_Required action_:
Return every line of the listing that includes the string "beiden".

*** Source data ***

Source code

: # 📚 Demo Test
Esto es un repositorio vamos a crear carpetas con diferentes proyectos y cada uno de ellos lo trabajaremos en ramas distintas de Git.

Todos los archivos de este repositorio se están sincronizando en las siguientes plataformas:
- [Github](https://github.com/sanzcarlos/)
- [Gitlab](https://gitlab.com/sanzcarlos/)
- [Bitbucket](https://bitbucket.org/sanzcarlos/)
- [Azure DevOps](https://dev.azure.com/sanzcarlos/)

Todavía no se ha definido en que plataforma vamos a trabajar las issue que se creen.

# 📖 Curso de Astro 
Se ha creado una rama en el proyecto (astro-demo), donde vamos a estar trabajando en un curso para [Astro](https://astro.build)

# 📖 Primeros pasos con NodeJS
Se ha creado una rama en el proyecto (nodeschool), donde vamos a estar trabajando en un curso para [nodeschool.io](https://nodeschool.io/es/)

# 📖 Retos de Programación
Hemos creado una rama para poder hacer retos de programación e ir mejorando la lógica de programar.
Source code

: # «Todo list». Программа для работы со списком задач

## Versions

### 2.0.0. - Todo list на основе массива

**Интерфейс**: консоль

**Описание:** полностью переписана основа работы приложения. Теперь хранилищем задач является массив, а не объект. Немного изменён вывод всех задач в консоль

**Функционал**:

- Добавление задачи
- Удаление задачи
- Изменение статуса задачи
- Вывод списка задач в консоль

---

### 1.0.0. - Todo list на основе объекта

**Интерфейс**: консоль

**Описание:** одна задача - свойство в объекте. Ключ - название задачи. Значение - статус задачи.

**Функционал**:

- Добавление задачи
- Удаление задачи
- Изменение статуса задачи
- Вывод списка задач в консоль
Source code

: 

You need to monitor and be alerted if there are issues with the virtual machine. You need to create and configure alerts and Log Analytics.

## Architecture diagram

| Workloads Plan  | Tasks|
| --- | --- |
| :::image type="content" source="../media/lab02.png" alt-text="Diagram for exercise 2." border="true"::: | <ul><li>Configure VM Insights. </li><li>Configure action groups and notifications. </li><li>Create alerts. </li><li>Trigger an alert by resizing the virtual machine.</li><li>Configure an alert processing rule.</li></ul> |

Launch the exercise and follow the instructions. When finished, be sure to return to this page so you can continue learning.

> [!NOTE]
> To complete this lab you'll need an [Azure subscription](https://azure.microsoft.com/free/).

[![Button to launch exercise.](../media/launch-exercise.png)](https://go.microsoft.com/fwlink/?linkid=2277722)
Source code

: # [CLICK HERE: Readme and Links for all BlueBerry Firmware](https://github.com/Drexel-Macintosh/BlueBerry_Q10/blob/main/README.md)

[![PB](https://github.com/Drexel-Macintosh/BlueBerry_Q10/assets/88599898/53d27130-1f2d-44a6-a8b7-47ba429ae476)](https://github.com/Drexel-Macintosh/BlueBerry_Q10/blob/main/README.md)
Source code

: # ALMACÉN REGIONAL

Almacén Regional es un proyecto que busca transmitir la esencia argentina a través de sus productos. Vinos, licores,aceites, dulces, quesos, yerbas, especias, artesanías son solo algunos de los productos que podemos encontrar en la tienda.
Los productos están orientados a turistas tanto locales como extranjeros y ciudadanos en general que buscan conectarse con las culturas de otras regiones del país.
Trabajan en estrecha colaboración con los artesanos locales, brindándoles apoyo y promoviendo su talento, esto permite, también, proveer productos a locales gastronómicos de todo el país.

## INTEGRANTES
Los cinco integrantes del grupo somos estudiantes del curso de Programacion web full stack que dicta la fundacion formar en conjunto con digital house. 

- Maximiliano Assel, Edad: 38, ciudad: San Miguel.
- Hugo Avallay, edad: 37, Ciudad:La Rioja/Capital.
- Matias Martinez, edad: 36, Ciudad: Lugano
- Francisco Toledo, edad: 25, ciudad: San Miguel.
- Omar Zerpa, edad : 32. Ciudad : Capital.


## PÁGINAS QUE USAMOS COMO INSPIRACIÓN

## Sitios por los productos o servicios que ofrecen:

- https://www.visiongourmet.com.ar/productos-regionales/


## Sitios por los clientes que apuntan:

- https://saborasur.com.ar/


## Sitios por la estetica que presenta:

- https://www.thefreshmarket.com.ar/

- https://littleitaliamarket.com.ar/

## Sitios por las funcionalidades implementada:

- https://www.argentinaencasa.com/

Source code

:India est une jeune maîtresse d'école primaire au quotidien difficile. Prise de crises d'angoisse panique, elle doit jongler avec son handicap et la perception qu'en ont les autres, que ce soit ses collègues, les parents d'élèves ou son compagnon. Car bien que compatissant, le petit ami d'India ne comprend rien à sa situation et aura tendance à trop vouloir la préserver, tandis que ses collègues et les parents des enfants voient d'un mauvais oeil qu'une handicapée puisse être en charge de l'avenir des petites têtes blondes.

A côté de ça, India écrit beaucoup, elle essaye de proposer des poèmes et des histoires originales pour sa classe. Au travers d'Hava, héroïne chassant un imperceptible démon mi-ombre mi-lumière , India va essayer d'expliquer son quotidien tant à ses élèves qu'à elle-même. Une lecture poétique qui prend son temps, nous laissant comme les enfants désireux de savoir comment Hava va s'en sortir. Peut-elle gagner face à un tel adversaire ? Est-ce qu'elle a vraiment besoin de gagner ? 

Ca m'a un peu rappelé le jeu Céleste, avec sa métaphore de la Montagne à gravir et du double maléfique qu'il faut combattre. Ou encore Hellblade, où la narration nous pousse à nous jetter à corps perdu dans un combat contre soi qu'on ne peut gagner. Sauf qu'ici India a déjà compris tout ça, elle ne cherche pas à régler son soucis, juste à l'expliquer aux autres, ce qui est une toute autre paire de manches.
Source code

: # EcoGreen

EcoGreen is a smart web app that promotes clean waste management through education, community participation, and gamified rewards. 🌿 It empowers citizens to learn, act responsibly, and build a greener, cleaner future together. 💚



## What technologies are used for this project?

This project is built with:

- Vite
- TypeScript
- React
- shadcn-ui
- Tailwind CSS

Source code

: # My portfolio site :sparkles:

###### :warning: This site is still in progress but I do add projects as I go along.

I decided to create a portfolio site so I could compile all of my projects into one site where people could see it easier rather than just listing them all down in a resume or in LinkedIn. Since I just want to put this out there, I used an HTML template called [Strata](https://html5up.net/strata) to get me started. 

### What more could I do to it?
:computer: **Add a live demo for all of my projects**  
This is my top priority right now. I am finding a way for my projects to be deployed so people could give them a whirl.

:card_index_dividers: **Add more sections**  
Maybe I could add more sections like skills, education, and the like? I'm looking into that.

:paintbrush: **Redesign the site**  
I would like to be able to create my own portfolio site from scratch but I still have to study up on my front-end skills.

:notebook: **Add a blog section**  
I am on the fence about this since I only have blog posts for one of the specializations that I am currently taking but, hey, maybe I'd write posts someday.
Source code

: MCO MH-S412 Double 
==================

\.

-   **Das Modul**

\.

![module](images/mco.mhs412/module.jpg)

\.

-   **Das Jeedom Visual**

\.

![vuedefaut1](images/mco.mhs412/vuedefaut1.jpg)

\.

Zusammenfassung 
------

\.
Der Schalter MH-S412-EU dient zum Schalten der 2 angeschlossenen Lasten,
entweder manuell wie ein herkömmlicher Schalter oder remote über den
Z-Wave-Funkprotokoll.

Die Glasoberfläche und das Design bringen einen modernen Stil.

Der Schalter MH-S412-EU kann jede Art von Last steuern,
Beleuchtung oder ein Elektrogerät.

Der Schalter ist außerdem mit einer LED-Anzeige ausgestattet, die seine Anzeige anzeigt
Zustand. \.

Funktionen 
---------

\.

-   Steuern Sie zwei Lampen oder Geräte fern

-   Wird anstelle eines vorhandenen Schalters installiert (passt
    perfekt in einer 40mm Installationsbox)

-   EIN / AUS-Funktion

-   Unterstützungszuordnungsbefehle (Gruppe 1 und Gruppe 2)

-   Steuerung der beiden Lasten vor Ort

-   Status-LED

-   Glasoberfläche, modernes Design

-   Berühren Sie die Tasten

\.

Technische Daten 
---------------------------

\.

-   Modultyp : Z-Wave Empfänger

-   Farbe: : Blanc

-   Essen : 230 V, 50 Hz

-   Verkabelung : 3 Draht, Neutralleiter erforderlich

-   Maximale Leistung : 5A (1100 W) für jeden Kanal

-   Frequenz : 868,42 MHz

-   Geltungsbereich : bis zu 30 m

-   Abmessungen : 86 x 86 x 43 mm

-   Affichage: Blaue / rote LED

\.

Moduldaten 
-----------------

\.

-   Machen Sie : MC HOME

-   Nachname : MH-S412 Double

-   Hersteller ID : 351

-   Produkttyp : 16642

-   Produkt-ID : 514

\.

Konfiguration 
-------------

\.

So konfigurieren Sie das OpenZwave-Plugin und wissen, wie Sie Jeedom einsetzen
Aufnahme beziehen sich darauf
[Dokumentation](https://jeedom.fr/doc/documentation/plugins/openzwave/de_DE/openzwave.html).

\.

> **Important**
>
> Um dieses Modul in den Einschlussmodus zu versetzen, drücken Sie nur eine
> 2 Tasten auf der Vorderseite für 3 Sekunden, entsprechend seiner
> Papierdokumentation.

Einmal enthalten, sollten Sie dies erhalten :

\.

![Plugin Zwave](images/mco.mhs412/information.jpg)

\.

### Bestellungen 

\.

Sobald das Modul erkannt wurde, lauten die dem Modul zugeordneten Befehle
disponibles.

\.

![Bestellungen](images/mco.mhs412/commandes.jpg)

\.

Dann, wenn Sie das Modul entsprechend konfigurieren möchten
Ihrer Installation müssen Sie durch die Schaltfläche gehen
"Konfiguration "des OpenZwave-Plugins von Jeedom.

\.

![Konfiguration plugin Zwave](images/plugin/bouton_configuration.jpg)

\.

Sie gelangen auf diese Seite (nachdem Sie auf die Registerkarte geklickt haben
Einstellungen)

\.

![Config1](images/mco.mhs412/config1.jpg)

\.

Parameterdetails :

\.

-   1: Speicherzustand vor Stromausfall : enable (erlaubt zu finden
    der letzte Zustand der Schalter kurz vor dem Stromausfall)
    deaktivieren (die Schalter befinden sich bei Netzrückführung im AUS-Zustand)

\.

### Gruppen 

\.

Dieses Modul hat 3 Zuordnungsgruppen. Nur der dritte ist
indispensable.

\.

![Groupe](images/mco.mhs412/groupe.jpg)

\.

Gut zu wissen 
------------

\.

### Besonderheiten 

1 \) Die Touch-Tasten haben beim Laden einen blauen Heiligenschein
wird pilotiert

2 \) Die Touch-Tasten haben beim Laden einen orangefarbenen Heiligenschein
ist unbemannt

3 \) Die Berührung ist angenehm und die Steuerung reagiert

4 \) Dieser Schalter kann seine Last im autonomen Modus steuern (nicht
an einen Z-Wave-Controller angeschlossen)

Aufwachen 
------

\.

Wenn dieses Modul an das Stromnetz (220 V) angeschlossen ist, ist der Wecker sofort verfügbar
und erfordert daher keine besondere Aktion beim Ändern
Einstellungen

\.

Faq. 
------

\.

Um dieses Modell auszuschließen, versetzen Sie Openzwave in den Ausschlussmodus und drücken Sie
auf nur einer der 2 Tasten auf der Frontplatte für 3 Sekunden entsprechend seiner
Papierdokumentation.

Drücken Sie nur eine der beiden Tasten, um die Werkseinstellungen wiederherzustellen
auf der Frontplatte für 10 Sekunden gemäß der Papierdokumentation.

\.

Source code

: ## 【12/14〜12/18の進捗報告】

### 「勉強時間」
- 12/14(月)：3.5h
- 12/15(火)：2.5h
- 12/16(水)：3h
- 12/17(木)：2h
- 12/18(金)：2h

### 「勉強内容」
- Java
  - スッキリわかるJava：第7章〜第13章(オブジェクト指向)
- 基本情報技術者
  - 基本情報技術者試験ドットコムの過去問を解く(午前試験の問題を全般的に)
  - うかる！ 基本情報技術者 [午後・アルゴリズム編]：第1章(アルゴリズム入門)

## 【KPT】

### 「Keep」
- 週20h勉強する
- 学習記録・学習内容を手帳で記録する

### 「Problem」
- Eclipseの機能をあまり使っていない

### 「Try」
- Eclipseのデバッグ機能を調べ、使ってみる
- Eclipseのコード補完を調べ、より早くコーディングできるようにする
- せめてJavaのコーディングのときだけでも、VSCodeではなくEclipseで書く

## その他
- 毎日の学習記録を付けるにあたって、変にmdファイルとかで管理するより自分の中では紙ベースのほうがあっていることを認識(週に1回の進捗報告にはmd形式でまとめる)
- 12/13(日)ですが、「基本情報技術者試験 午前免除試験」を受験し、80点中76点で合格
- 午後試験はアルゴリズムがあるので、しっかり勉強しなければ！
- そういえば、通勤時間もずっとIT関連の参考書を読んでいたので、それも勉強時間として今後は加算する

***

_Solution_:
-   Steuerung der beiden Lasten vor Ort
Drücken Sie nur eine der beiden Tasten, um die Werkseinstellungen wiederherzustellen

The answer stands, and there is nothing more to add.